- _SUPPLIED INFORMATION_:

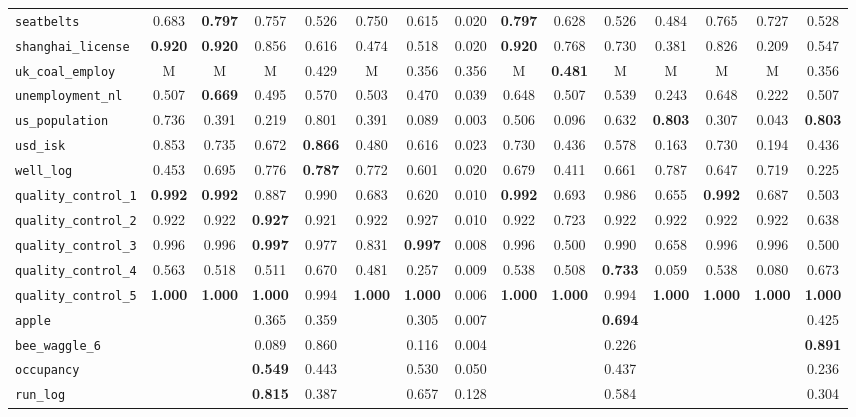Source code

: \begin{tabular}{lcccccccccccccc}
\verb+seatbelts+ & 0.683 & \textbf{0.797} & 0.757 & 0.526 & 0.750 & 0.615 & 0.020 & \textbf{0.797} & 0.628 & 0.526 & 0.484 & 0.765 & 0.727 & 0.528\\
\verb+shanghai_license+ & \textbf{0.920} & \textbf{0.920} & 0.856 & 0.616 & 0.474 & 0.518 & 0.020 & \textbf{0.920} & 0.768 & 0.730 & 0.381 & 0.826 & 0.209 & 0.547\\
\verb+uk_coal_employ+ & M & M & M & 0.429 & M & 0.356 & 0.356 & M & \textbf{0.481} & M & M & M & M & 0.356\\
\verb+unemployment_nl+ & 0.507 & \textbf{0.669} & 0.495 & 0.570 & 0.503 & 0.470 & 0.039 & 0.648 & 0.507 & 0.539 & 0.243 & 0.648 & 0.222 & 0.507\\
\verb+us_population+ & 0.736 & 0.391 & 0.219 & 0.801 & 0.391 & 0.089 & 0.003 & 0.506 & 0.096 & 0.632 & \textbf{0.803} & 0.307 & 0.043 & \textbf{0.803}\\
\verb+usd_isk+ & 0.853 & 0.735 & 0.672 & \textbf{0.866} & 0.480 & 0.616 & 0.023 & 0.730 & 0.436 & 0.578 & 0.163 & 0.730 & 0.194 & 0.436\\
\verb+well_log+ & 0.453 & 0.695 & 0.776 & \textbf{0.787} & 0.772 & 0.601 & 0.020 & 0.679 & 0.411 & 0.661 & 0.787 & 0.647 & 0.719 & 0.225\\
\midrule
\verb+quality_control_1+ & \textbf{0.992} & \textbf{0.992} & 0.887 & 0.990 & 0.683 & 0.620 & 0.010 & \textbf{0.992} & 0.693 & 0.986 & 0.655 & \textbf{0.992} & 0.687 & 0.503\\
\verb+quality_control_2+ & 0.922 & 0.922 & \textbf{0.927} & 0.921 & 0.922 & 0.927 & 0.010 & 0.922 & 0.723 & 0.922 & 0.922 & 0.922 & 0.922 & 0.638\\
\verb+quality_control_3+ & 0.996 & 0.996 & \textbf{0.997} & 0.977 & 0.831 & \textbf{0.997} & 0.008 & 0.996 & 0.500 & 0.990 & 0.658 & 0.996 & 0.996 & 0.500\\
\verb+quality_control_4+ & 0.563 & 0.518 & 0.511 & 0.670 & 0.481 & 0.257 & 0.009 & 0.538 & 0.508 & \textbf{0.733} & 0.059 & 0.538 & 0.080 & 0.673\\
\verb+quality_control_5+ & \textbf{1.000} & \textbf{1.000} & \textbf{1.000} & 0.994 & \textbf{1.000} & \textbf{1.000} & 0.006 & \textbf{1.000} & \textbf{1.000} & 0.994 & \textbf{1.000} & \textbf{1.000} & \textbf{1.000} & \textbf{1.000}\\
\midrule
\verb+apple+ &  &  & 0.365 & 0.359 &  & 0.305 & 0.007 &  &  & \textbf{0.694} &  &  &  & 0.425\\
\verb+bee_waggle_6+ &  &  & 0.089 & 0.860 &  & 0.116 & 0.004 &  &  & 0.226 &  &  &  & \textbf{0.891}\\
\verb+occupancy+ &  &  & \textbf{0.549} & 0.443 &  & 0.530 & 0.050 &  &  & 0.437 &  &  &  & 0.236\\
\verb+run_log+ &  &  & \textbf{0.815} & 0.387 &  & 0.657 & 0.128 &  &  & 0.584 &  &  &  & 0.304\\
\bottomrule
\end{tabular}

- _ASSIGNED TASK_: The answer is to be the lines of the listing from the first through the one with "M & 0.356\\", reproduced exactly, without any pictures.

- _RESULT OF THE TASK_:
Source code

: \begin{tabular}{lcccccccccccccc}
\verb+seatbelts+ & 0.683 & \textbf{0.797} & 0.757 & 0.526 & 0.750 & 0.615 & 0.020 & \textbf{0.797} & 0.628 & 0.526 & 0.484 & 0.765 & 0.727 & 0.528\\
\verb+shanghai_license+ & \textbf{0.920} & \textbf{0.920} & 0.856 & 0.616 & 0.474 & 0.518 & 0.020 & \textbf{0.920} & 0.768 & 0.730 & 0.381 & 0.826 & 0.209 & 0.547\\
\verb+uk_coal_employ+ & M & M & M & 0.429 & M & 0.356 & 0.356 & M & \textbf{0.481} & M & M & M & M & 0.356\\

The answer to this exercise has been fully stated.